L’esatto contrario di quello che dovrebbe essere il compito primario della scuola.
«Se la scuola servisse solo ad acquisire informazioni sarebbe praticamente inu­tile. Il vero valore aggiunto della scuola è di insegnare a formarsi e a migliorare un nostro modo di lavora­re, di focalizzare l’attenzio­ne sulle cose che contano e di rendere utile le nozioni che abbiamo appreso. E in questo la scuola potrebbe fare molto di più».
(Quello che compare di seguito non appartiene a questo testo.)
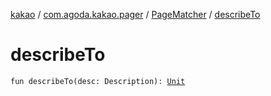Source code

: [kakao](../../index.md) / [com.agoda.kakao.pager](../index.md) / [PageMatcher](index.md) / [describeTo](./describe-to.md)

# describeTo

`fun describeTo(desc: Description): `[`Unit`](https://kotlinlang.org/api/latest/jvm/stdlib/kotlin/-unit/index.html)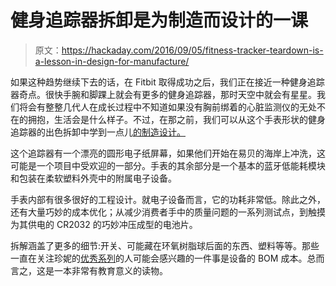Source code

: # 健身追踪器拆卸是为制造而设计的一课

> 原文：<https://hackaday.com/2016/09/05/fitness-tracker-teardown-is-a-lesson-in-design-for-manufacture/>

如果这种趋势继续下去的话，在 Fitbit 取得成功之后，我们正在接近一种健身追踪器奇点。很快手腕和脚踝上就会有更多的健身追踪器，那时天空中就会有星星。我们将会有整整几代人在成长过程中不知道如果没有胸前绑着的心脏监测仪的无处不在的拥抱，生活会是什么样子。不过，在那之前，我们可以从这个手表形状的健身追踪器的出色拆卸中学到一点儿[的制造设计。](https://novemberfive.co/blog/hardware-teardown-withings-go/)

这个追踪器有一个漂亮的圆形电子纸屏幕，如果他们开始在易贝的海岸上冲洗，这可能是一个项目中受欢迎的一部分。手表的其余部分是一个基本的蓝牙低能耗模块和包装在柔软塑料外壳中的附属电子设备。

手表内部有很多很好的工程设计。就电子设备而言，它的功耗非常低。除此之外，还有大量巧妙的成本优化；从减少消费者手中的质量问题的一系列测试点，到触摸为其供电的 CR2032 的巧妙冲压成型的电池片。

拆解涵盖了更多的细节:开关、可能藏在环氧树脂球后面的东西、塑料等等。那些一直在关注珍妮的[优秀系列](http://hackaday.com/2016/07/29/from-project-to-kit-so-you-want-to-sell-electronic-kits/)的人可能会感兴趣的一件事是设备的 BOM 成本。总而言之，这是一本非常有教育意义的读物。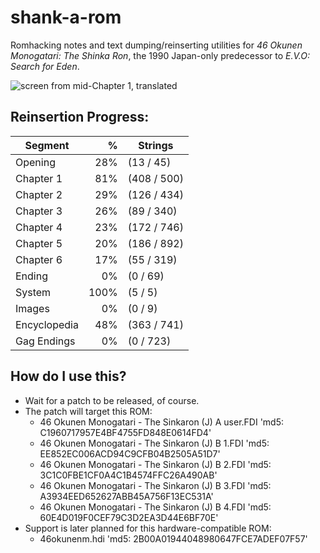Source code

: # shank-a-rom
Romhacking notes and text dumping/reinserting utilities for *46 Okunen Monogatari: The Shinka Ron*, the 1990 Japan-only predecessor to *E.V.O: Search for Eden*. 

![screen from mid-Chapter 1, translated](https://raw.githubusercontent.com/hollowaytape/shank-a-rom/master/img/evidence_02.png)

## Reinsertion Progress:
| Segment      | %    | Strings      |
| -------------|-----:| -------------|
| Opening      | 28%  |  (13 / 45)   |
| Chapter 1    | 81%  | (408 / 500)  |
| Chapter 2    | 29%  | (126 / 434)  |
| Chapter 3    | 26%  |  (89 / 340)  |
| Chapter 4    | 23%  | (172 / 746)  |
| Chapter 5    | 20%  | (186 / 892)  |
| Chapter 6    | 17%  |  (55 / 319)  |
| Ending       |  0%  |   (0 / 69)   |
| System       |100%  |   (5 / 5)    |
| Images       |  0%  |   (0 / 9)    |
| Encyclopedia | 48%  | (363 / 741)  |
| Gag Endings  |  0%  | (0 / 723)    |

## How do I use this?
* Wait for a patch to be released, of course.
* The patch will target this ROM:
	* 46 Okunen Monogatari - The Sinkaron (J) A user.FDI 'md5: C1960717957E4BF4755FD848E0614FD4'
	* 46 Okunen Monogatari - The Sinkaron (J) B 1.FDI 'md5: EE852EC006ACD94C9CFB04B2505A51D7'
	* 46 Okunen Monogatari - The Sinkaron (J) B 2.FDI 'md5: 3C1C0FBE1CF0A4C1B4574FFC26A490AB'
	* 46 Okunen Monogatari - The Sinkaron (J) B 3.FDI 'md5: A3934EED652627ABB45A756F13EC531A'
	* 46 Okunen Monogatari - The Sinkaron (J) B 4.FDI 'md5: 60E4D019F0CEF79C3D2EA3D44E6BF70E'
* Support is later planned for this hardware-compatible ROM:
	* 46okunenm.hdi 'md5: 2B00A01944048980647FCE7ADEF07F57'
Si riferisce a qualcosa in particolare?
«La necessità di imparare a maturare un metodo di studio efficace per la nostra formazione implica che a dover essere valorizzati so­no gli insegnanti, non le tecnologie. In questo senso sarebbe più produttivo in­vestire i soldi dei tablet per valorizzare e migliorare la professionalità del corpo docente. E poi c’è un setto­re essenziale che è quello della lettura».

Il problema di sempre.
«Perché è essenziale che la scuola insegni a compren­dere e a elaborare testi complessi. Non quelli di 140 caratteri dei tweet o delle poche righe delle no­tizie su internet. Per lo stes­so futuro della nostra de­mocrazia è necessario creare nei giovani la capa­cità di lettura approfondita, altrimenti la gran parte del nostro futuro corpo eletto­rale resterà nell’incapacità di formarsi un’opinione consapevole e autonoma. In questo la scuola sta sba­gliando perché considera la lettura una cosa da fare a casa. Ma le indagini dicono che la grande maggioranza di coloro che leggono a ca­sa sono figli di genitori che leggono molto, in partico­lare la madre. È l’aristocra­zia della lettura. Per non di­re del voto on-line».

Il voto on-line?
«C’è chi lo propone come una conquista della demo­crazia, ma il voto fatto nel privato di un’abitazione o di un ufficio può diventare il trionfo del condiziona­mento. Pensiamo solo al padre di famiglia o al ca­poufficio che impongono le loro scelte...».

Insomma: sì alle nuove tecnologie ma con intelli­genza e ponderazione?
«La tecnologia digitale è es­senziale. È una grande evo­luzione. Ma in questo mo­mento i colonialisti del di­gitale sono alla ricerca di tutte le nostre risorse men­tali disponibili per sfruttare commercialmente nuovi spazi del nostro cervello. Forse è arrivato il momen­to in cui è necessaria la ste­sura di un 'manifesto per la difesa della nostra vita mentale', così come negli anni ’70 il Club di Roma fe­ce il Manifesto sui limiti dello sviluppo, sostenendo che il pianeta ha dei limiti che non possono essere va­licati. Ecco, ogni cosa che cerca di erodere le nostre risorse mentali dovrebbe essere negoziata».